Have you ever wanted to share your project with someone without having to publish? Or maybe when you run an emulator using your API, you get a 404 error on your API endpoints. Dev tunnels for Visual Studio 2022 create a unique URL that you can use in your mobile projects to debug API's. Visual Studio 2022 now let's you create dev tunnels with a click of button.

The Scenario

Say you have an API running in your mobile app. This mobile app calls an API at a local URL (ex. https://localhost:7223). However, when you want to run an emulator, the emulator has its own network, so it can't find the local host.

Diagram showing an emulator attempting to call localhost

1. Make a Dev Tunnel using Visual Studio 2022

To create a Dev Tunnel, go to the run button and hover over the drop down menu. Go to Dev Tunnels > Create a Tunnel....

Visual Studio 2022 Dev Tunnel Menu

A window will pop up for some settings on your tunnel.

  • Configure your GitHub (you will likely have to log in)
  • Give it a name
  • Tunnel Type
    • Temporary: will give a unique URL each time you open Visual Studio
    • Persistent: URL will persist between runs
  • Privacy:
    • private: only accessible to you (safest)
    • organization: only accessible to the same organization associated with the account.
    • public: anyone with a URL can access your tunnel (not as safe)

Hit "Ok" to create your dev tunnel.

Visual Studio Create a Dev Tunnel Screen

2. Run Using your Dev Tunnel

In the same drop down menu, select the dev tunnel you just created.
Dev Tunnels > My First Tunnel

3. See Output

Run your app and click continue on the blue screen that shows up. This is there to warn you that you are entering a dev tunnel that could be public.

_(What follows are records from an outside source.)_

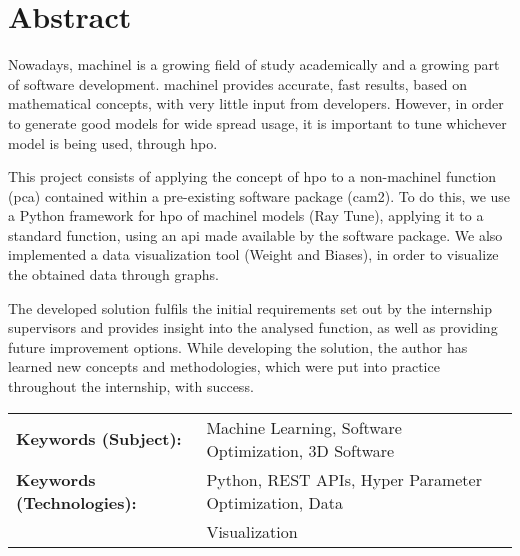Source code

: 
\section*{Abstract}

Nowadays, \acrfull{machinel} is a growing field of study academically and a growing part of software development. \acrshort{machinel} provides accurate, fast results, based on mathematical concepts, with very little input from developers. However, in order to generate good models for wide spread usage, it is important to tune whichever model is being used, through \acrfull{hpo}.

This project consists of applying the concept of \acrshort{hpo} to a non-\acrshort{machinel} function (\acrfull{pca}) contained within a pre-existing software package (\acrshort{cam2}). To do this, we use a Python framework for \acrshort{hpo} of \acrshort{machinel} models (Ray Tune), applying it to a standard function, using an \acrshort{api} made available by the software package. We also implemented a data visualization tool (Weight and Biases), in order to visualize the obtained data through graphs.

The developed solution fulfils the initial requirements set out by the internship supervisors and provides insight into the analysed function, as well as providing future improvement options. While developing the solution, the author has learned new concepts and methodologies, which were put into practice throughout the internship, with success.

\begin{table}[ht]
\begin{tabular}{ll}
\textbf{Keywords (Subject):}      & Machine Learning, Software Optimization, 3D Software \\
\textbf{Keywords (Technologies):} & Python, REST APIs, Hyper Parameter Optimization, Data \\ 								   & Visualization
\end{tabular}
\end{table}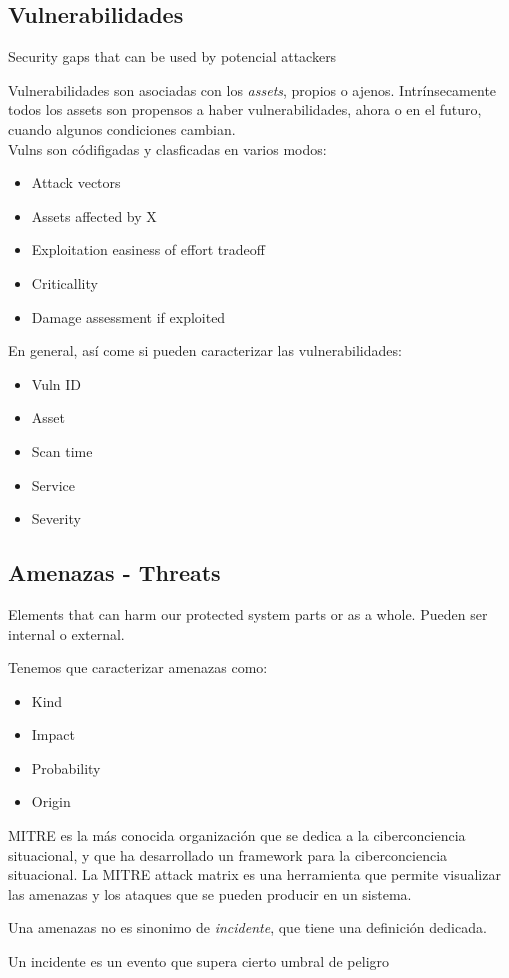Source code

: \subsection{Vulnerabilidades}
\begin{definition}
   [Vulnerabilities]
   Security gaps that can be used by potencial attackers
\end{definition}

Vulnerabilidades son asociadas con los \textit{assets}, propios o ajenos. Intrínsecamente todos los assets son propensos a haber vulnerabilidades, ahora o en el futuro, cuando algunos condiciones cambian.\\
Vulns son códifigadas y clasficadas en varios modos:
\begin{itemize}
   \item Attack vectors
   \item Assets affected by X
   \item Exploitation easiness of effort tradeoff
   \item Criticallity
   \item Damage assessment if exploited
\end{itemize}

En general, así come si pueden caracterizar las vulnerabilidades:
\begin{itemize}
   \item Vuln ID
   \item Asset
   \item Scan time
   \item Service
   \item Severity
\end{itemize}

\subsection{Amenazas - Threats}
\begin{definition}
   [Threats]
   Elements that can harm our protected system parts or as a whole. Pueden ser internal o external.
\end{definition}

{Tenemos que caracterizar amenazas como:\ns
\begin{itemize}
   \item Kind
   \item Impact
   \item Probability
   \item Origin
\end{itemize}}

MITRE es la más conocida organización que se dedica a la ciberconciencia situacional, y que ha desarrollado un framework para la ciberconciencia situacional.
La MITRE attack matrix es una herramienta que permite visualizar las amenazas y los ataques que se pueden producir en un sistema.

Una amenazas no es sinonimo de \textit{incidente}, que tiene una definición dedicada.
\begin{definition}
   [Incident]
   Un incidente es un evento que supera cierto umbral de peligro
\end{definition}



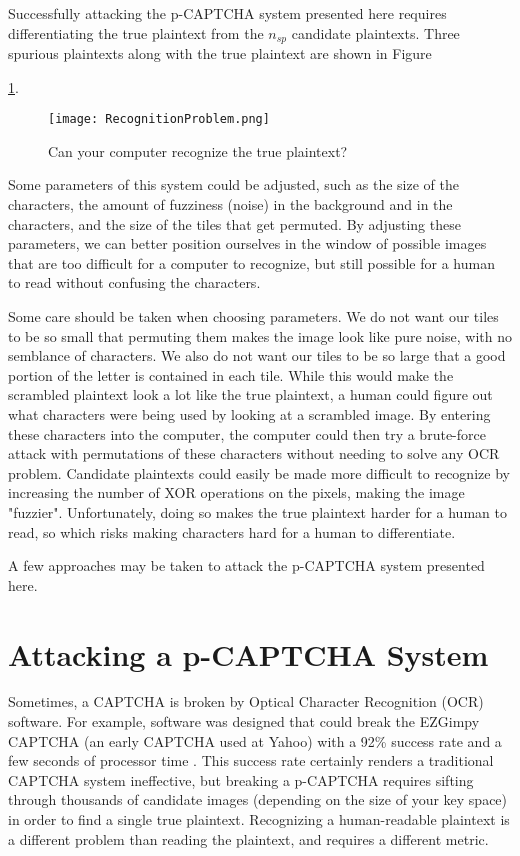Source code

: \documentclass[12pt]{article}
\begin{document}
Successfully attacking the p-CAPTCHA system presented here requires differentiating the true plaintext from the $n_{sp}$ candidate plaintexts. Three spurious plaintexts along with the true plaintext are shown in Figure~{\ref{RecognitionProblem}.

\begin{figure}
	\begin{center}
		\texttt{[image: RecognitionProblem.png]}
	\end{center}
	\caption{Can your computer recognize the true plaintext?}
\label{RecognitionProblem}
\end{figure}

Some parameters of this system could be adjusted, such as the size of the characters, the amount of fuzziness (noise) in the background and in the characters, and the size of the tiles that get permuted. By adjusting these parameters, we can better position ourselves in the window of possible images that are too difficult for a computer to recognize, but still possible for a human to read without confusing the characters.

Some care should be taken when choosing parameters. We do not want our tiles to be so small that permuting them makes the image look like pure noise, with no semblance of characters. We also do not want our tiles to be so large that a good portion of the letter is contained in each tile. While this would make the scrambled plaintext look a lot like the true plaintext, a human could figure out what characters were being used by looking at a scrambled image. By entering these characters into the computer, the computer could then try a brute-force attack with permutations of these characters without needing to solve any OCR problem. Candidate plaintexts could easily be made more difficult to recognize by increasing the number of XOR operations on the pixels, making the image "fuzzier". Unfortunately, doing so makes the true plaintext harder for a human to read, so which risks making characters hard for a human to differentiate.

A few approaches may be taken to attack the p-CAPTCHA system presented here. 

\section*{Attacking a p-CAPTCHA System}
Sometimes, a CAPTCHA is broken by Optical Character Recognition (OCR) software. For example, software was designed that could break the EZGimpy CAPTCHA (an early CAPTCHA used at Yahoo) with a 92\% success rate and a few seconds of processor time \cite{mori}. This success rate certainly renders a traditional CAPTCHA system ineffective, but breaking a p-CAPTCHA requires sifting through thousands of candidate images (depending on the size of your key space) in order to find a single true plaintext. Recognizing a human-readable plaintext is a different problem than reading the plaintext, and requires a different metric.

}
\end{document}
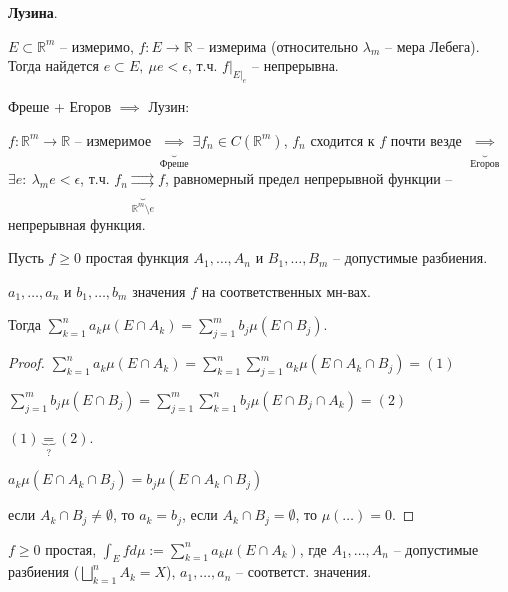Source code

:\begin{theorem}
    \textbf{Лузина}.

    $E \subset \mathbb{R}^m$ -- измеримо, $f: E \rightarrow \mathbb{R}$  -- измерима (относительно $\lambda_m$ -- мера Лебега). Тогда найдется $e \subset E, \ \mu e < \epsilon$, т.ч. $f|_{E|_e}$ -- непрерывна.


    Фреше + Егоров $\implies$ Лузин:

    $f: \mathbb{R}^m \rightarrow \mathbb{R}$ -- измеримое $\underbrace{\implies}_{\text{Фреше}} \exists f_n \in C(\mathbb{R}^m)$, $f_n$ сходится к $f$ почти везде $\underbrace{\implies}_{\text{Егоров}}$ $\exists e: \ \lambda_m e < \epsilon$, т.ч. $f_n \underbrace{\rightrightarrows}_{\mathbb{R}^m \setminus e} f$, равномерный предел непрерывной функции -- непрерывная функция.
\end{theorem}




\begin{lemma}
    Пусть $f \geq 0$ простая функция $A_1, \dots, A_n$ и $B_1, \dots, B_m$ -- допустимые разбиения.

    $a_1, \dots, a_n$ и $b_1, \dots, b_m$ значения $f$ на соответственных мн-вах.

    Тогда $\sum_{k=1}^{n} a_k \mu (E \cap A_k) = \sum_{j=1}^{m} b_j \mu (E \cap B_j)$.
\end{lemma}

\begin{proof}
    $\sum_{k=1}^{n} a_k \mu (E \cap A_k) = \sum_{k=1}^{n} \sum_{j=1}^{m} a_k \mu (E \cap A_k \cap B_j) = (1)$

    $\sum_{j=1}^{m} b_j \mu (E \cap B_j) = \sum_{j=1}^{m} \sum_{k=1}^{n} b_j \mu (E \cap B_j \cap A_k) = (2)$

    $(1) \underbrace{=}_{?} (2)$.

    $a_k \mu (E \cap A_k \cap B_j) = b_j \mu (E \cap A_k \cap B_j)$

    если $A_k \cap B_j \not = \emptyset$, то $a_k = b_j$, если $A_k \cap B_j = \emptyset$, то $\mu (\dots) = 0$.
\end{proof}

\begin{definition}
    $f \geq 0$ простая, $\int_{E} f d \mu := \sum_{k=1}^{n} a_k \mu (E \cap A_k)$, где $A_1, \dots , A_n$ -- допустимые разбиения ($\bigsqcup_{k=1}^{n} A_k = X$), $a_1, \dots, a_n$ -- соответст. значения.
\end{definition}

Look at the URL. That's not localhost! It creates a unique URL so that people can now talk to your project and API through the internet, including those pesky API endpoints.

  • Old URL: https://localhost:7223/swagger/index.html
  • New URL: https://50tt58xr-7223.usw2.devtunnels.ms/swagger/indexf.html

4. Manage your Dev Tunnels

You can manage your Dev Tunnels in the "Dev Tunnel Dashboard" page in Visual Studio.

Summary

You have created your first Dev Tunnel using Visual Studio. Now you can create unique URLs that you can use for debugging API endpoints, webhooks, or simply for sharing your project across devices.

Have Fun!
Thanks for reading!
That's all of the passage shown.